The output should be identical to the entries that follow.

[Saved entries]
##############################

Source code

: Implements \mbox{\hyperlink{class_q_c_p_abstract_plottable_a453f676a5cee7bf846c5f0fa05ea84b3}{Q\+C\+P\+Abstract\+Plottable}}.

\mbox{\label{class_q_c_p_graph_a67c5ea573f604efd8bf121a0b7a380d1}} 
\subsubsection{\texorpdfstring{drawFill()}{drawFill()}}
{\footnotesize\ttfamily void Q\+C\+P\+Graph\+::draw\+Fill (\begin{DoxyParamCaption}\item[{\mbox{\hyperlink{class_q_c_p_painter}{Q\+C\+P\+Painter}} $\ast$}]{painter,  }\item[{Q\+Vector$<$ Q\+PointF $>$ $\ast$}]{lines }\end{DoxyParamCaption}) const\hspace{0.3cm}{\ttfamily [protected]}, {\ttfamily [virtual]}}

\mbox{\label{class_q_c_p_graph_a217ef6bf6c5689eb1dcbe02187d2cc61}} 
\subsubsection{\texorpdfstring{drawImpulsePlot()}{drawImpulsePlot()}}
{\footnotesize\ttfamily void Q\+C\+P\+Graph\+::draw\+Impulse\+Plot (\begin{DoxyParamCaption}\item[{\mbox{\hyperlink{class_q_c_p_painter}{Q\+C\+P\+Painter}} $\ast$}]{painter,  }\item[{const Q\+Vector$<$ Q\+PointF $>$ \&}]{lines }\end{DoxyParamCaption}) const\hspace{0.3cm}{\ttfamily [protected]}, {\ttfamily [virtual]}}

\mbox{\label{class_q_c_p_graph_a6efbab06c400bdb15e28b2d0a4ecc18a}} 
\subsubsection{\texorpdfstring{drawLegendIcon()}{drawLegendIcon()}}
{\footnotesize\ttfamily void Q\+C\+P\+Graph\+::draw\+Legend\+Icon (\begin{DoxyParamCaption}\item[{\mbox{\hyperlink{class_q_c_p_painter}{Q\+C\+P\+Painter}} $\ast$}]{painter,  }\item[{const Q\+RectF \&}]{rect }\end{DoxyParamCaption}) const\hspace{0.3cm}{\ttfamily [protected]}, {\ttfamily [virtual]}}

##############################

### RESPONSE AREA
Source code

: Implements \mbox{\hyperlink{class_q_c_p_abstract_plottable_a453f676a5cee7bf846c5f0fa05ea84b3}{Q\+C\+P\+Abstract\+Plottable}}.

\mbox{\label{class_q_c_p_graph_a67c5ea573f604efd8bf121a0b7a380d1}} 
\subsubsection{\texorpdfstring{drawFill()}{drawFill()}}
{\footnotesize\ttfamily void Q\+C\+P\+Graph\+::draw\+Fill (\begin{DoxyParamCaption}\item[{\mbox{\hyperlink{class_q_c_p_painter}{Q\+C\+P\+Painter}} $\ast$}]{painter,  }\item[{Q\+Vector$<$ Q\+PointF $>$ $\ast$}]{lines }\end{DoxyParamCaption}) const\hspace{0.3cm}{\ttfamily [protected]}, {\ttfamily [virtual]}}

\mbox{\label{class_q_c_p_graph_a217ef6bf6c5689eb1dcbe02187d2cc61}} 
\subsubsection{\texorpdfstring{drawImpulsePlot()}{drawImpulsePlot()}}
{\footnotesize\ttfamily void Q\+C\+P\+Graph\+::draw\+Impulse\+Plot (\begin{DoxyParamCaption}\item[{\mbox{\hyperlink{class_q_c_p_painter}{Q\+C\+P\+Painter}} $\ast$}]{painter,  }\item[{const Q\+Vector$<$ Q\+PointF $>$ \&}]{lines }\end{DoxyParamCaption}) const\hspace{0.3cm}{\ttfamily [protected]}, {\ttfamily [virtual]}}

\mbox{\label{class_q_c_p_graph_a6efbab06c400bdb15e28b2d0a4ecc18a}} 
\subsubsection{\texorpdfstring{drawLegendIcon()}{drawLegendIcon()}}
{\footnotesize\ttfamily void Q\+C\+P\+Graph\+::draw\+Legend\+Icon (\begin{DoxyParamCaption}\item[{\mbox{\hyperlink{class_q_c_p_painter}{Q\+C\+P\+Painter}} $\ast$}]{painter,  }\item[{const Q\+RectF \&}]{rect }\end{DoxyParamCaption}) const\hspace{0.3cm}{\ttfamily [protected]}, {\ttfamily [virtual]}}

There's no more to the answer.